眾人也拉著沈清瀾笑意晏晏催促,好奇得不行。
瀾哥兒最是喜歡顯擺,他們早就聽對方炫耀好多遍了。
韓郎君與瀾哥兒的情誼,現在京城誰還不知道啊,對方精心準備許久的東西,肯定壞不了!
沈清瀾自己也等得心焦,但韓璋非要等到晚上,他也沒辦法,只得微紅著臉道:
“現在瞧不著,夫君說他給我準備的生辰禮,要晚上看才好。”
眾人聞言有些失望,可很快就想到什麼,忍不住捂嘴笑得意味深長:“晚上看才好?哎喲……瀾哥兒,天都黑了,什麼東西非得那時才能瞧呀?”
夫夫之間晚上不就那點子事兒嘛!
已經成親大半年的沈清瀾秒懂眾人眼色,頓時羞惱不已:
“你們、你們笑什麼!淨會胡思亂想!今日是我生辰,哪有你們這般聯手欺負壽星的道理?安哥兒,你也不幫我說句話,也與他們一塊兒欺負我。”
“哈哈哈……”
眾人見他羞紅臉撒嬌,都不由露出善意鬨笑。
瀾哥兒在他們之中,親事是最波折的,他們當初都以為瀾哥兒下半輩子要完蛋了。
結果沒想到是好事多磨,看看瀾哥兒如今的模樣,比在閨中時還要嬌氣,可見平日在家,他夫君有多寵他了。
一群夫郎娘子笑得熱鬧。
這邊男客,沈懷智也在好奇:“韓弟,你到底給瀾哥兒備了什麼生辰禮?這會兒還不拿出來?瀾哥兒可在家唸叨好幾回了,我們今日可都等著瞧呢!”
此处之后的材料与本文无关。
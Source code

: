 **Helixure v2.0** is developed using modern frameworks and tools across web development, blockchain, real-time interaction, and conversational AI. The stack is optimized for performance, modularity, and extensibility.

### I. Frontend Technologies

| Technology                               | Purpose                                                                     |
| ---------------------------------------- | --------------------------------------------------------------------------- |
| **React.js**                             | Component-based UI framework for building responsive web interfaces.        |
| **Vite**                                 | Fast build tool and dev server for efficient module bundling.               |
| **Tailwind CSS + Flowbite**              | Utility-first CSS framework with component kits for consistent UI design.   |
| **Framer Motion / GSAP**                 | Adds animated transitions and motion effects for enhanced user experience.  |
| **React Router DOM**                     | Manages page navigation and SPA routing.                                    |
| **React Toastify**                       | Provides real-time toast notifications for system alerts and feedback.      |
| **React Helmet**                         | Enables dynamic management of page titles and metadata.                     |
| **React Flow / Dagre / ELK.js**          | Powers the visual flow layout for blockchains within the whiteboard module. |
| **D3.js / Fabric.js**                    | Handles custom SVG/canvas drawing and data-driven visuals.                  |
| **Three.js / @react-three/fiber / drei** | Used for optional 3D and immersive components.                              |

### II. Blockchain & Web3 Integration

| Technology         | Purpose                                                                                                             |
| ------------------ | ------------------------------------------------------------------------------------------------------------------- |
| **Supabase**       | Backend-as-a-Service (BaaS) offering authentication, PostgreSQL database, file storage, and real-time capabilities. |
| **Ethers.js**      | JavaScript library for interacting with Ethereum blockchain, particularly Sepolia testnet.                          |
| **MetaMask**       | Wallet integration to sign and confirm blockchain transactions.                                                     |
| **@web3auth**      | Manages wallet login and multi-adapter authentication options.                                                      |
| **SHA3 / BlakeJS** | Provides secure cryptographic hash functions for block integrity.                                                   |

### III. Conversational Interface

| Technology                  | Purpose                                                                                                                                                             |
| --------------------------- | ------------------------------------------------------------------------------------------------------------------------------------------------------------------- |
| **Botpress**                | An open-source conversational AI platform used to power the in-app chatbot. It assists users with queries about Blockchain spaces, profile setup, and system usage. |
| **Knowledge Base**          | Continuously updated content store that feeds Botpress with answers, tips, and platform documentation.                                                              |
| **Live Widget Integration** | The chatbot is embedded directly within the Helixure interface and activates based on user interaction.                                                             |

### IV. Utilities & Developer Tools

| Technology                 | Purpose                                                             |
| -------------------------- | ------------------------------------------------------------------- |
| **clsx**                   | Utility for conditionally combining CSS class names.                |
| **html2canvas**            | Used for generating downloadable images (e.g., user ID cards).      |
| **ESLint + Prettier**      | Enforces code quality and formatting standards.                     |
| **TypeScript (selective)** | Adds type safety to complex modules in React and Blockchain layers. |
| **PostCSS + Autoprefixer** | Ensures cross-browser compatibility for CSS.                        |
“是極是極,韓弟這關子賣得太久,若是不合瀾哥兒心意,怕是要睡書房咯!”
潘泰寧幾人跟著鬨笑,非常樂意看韓璋的笑話。
誰讓韓璋實在太不做人,趁著之前給他們補課,可把他們給折騰慘了。
面對眾人打趣,韓璋老神在在,也是那句話:“等晚上你們就知道了。”
康展勳也跟著賣關子補充笑:“保準兒你們大開眼界!”
這說得大家更好奇了。
好容易捱到宴席用罷,天色完全黑透。
韓璋這才終於把他準備的東西拿出來。
“咻——砰——砰——”
在眾人驚訝的目光中,只見數道流光倏然竄入夜空,絢爛的藍紫色煙花在夜空爆開。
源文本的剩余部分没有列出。